__ASSIGNMENT__
Your copy should match the listing word for word, apart from the pictures, which are left out.

━━━

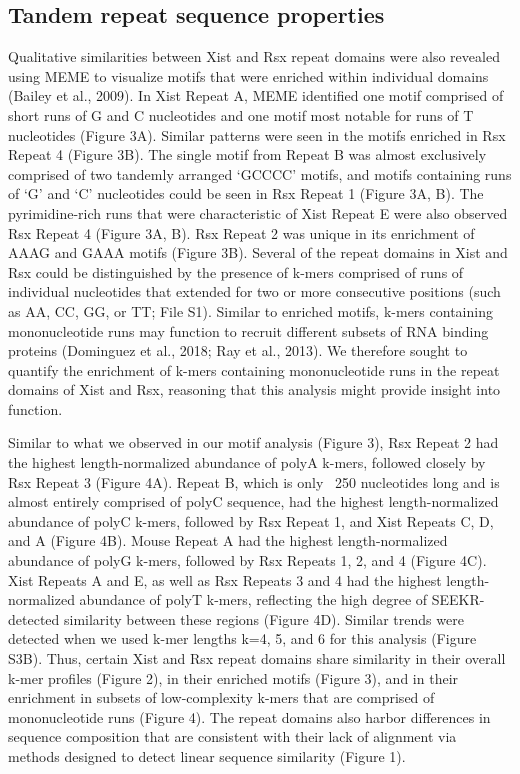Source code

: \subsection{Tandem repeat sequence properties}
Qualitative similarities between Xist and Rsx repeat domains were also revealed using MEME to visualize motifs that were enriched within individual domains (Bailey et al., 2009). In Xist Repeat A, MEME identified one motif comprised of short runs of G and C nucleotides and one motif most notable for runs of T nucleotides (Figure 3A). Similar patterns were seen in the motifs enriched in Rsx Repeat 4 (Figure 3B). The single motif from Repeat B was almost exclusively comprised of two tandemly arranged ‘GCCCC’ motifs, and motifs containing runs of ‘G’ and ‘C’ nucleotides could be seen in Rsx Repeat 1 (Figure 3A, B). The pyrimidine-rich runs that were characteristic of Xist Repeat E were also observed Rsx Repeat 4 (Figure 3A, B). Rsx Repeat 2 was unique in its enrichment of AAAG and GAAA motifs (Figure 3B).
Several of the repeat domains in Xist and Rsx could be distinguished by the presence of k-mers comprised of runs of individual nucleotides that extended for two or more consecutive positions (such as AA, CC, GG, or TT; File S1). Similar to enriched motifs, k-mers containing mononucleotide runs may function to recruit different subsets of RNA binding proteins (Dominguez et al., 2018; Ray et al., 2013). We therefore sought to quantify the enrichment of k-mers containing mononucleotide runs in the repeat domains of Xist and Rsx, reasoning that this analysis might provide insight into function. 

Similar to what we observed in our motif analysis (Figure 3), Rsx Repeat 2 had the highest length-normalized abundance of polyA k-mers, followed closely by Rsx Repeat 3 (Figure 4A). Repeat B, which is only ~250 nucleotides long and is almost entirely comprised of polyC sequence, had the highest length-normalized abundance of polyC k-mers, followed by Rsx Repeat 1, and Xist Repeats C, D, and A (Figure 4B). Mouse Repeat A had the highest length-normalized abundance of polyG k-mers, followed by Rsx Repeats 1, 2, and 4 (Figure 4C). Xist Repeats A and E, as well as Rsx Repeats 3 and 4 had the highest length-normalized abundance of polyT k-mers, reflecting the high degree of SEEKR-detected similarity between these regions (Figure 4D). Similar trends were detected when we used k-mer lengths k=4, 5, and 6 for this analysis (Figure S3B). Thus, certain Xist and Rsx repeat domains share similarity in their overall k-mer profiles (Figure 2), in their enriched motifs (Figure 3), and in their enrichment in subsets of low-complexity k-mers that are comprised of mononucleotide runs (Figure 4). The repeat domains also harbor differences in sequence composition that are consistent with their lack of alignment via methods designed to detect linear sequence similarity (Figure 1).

━━━

__FINISHED EXERCISE__
Source code

: \subsection{Tandem repeat sequence properties}
Qualitative similarities between Xist and Rsx repeat domains were also revealed using MEME to visualize motifs that were enriched within individual domains (Bailey et al., 2009). In Xist Repeat A, MEME identified one motif comprised of short runs of G and C nucleotides and one motif most notable for runs of T nucleotides (Figure 3A). Similar patterns were seen in the motifs enriched in Rsx Repeat 4 (Figure 3B). The single motif from Repeat B was almost exclusively comprised of two tandemly arranged ‘GCCCC’ motifs, and motifs containing runs of ‘G’ and ‘C’ nucleotides could be seen in Rsx Repeat 1 (Figure 3A, B). The pyrimidine-rich runs that were characteristic of Xist Repeat E were also observed Rsx Repeat 4 (Figure 3A, B). Rsx Repeat 2 was unique in its enrichment of AAAG and GAAA motifs (Figure 3B).
Several of the repeat domains in Xist and Rsx could be distinguished by the presence of k-mers comprised of runs of individual nucleotides that extended for two or more consecutive positions (such as AA, CC, GG, or TT; File S1). Similar to enriched motifs, k-mers containing mononucleotide runs may function to recruit different subsets of RNA binding proteins (Dominguez et al., 2018; Ray et al., 2013). We therefore sought to quantify the enrichment of k-mers containing mononucleotide runs in the repeat domains of Xist and Rsx, reasoning that this analysis might provide insight into function. 

Similar to what we observed in our motif analysis (Figure 3), Rsx Repeat 2 had the highest length-normalized abundance of polyA k-mers, followed closely by Rsx Repeat 3 (Figure 4A). Repeat B, which is only ~250 nucleotides long and is almost entirely comprised of polyC sequence, had the highest length-normalized abundance of polyC k-mers, followed by Rsx Repeat 1, and Xist Repeats C, D, and A (Figure 4B). Mouse Repeat A had the highest length-normalized abundance of polyG k-mers, followed by Rsx Repeats 1, 2, and 4 (Figure 4C). Xist Repeats A and E, as well as Rsx Repeats 3 and 4 had the highest length-normalized abundance of polyT k-mers, reflecting the high degree of SEEKR-detected similarity between these regions (Figure 4D). Similar trends were detected when we used k-mer lengths k=4, 5, and 6 for this analysis (Figure S3B). Thus, certain Xist and Rsx repeat domains share similarity in their overall k-mer profiles (Figure 2), in their enriched motifs (Figure 3), and in their enrichment in subsets of low-complexity k-mers that are comprised of mononucleotide runs (Figure 4). The repeat domains also harbor differences in sequence composition that are consistent with their lack of alignment via methods designed to detect linear sequence similarity (Figure 1).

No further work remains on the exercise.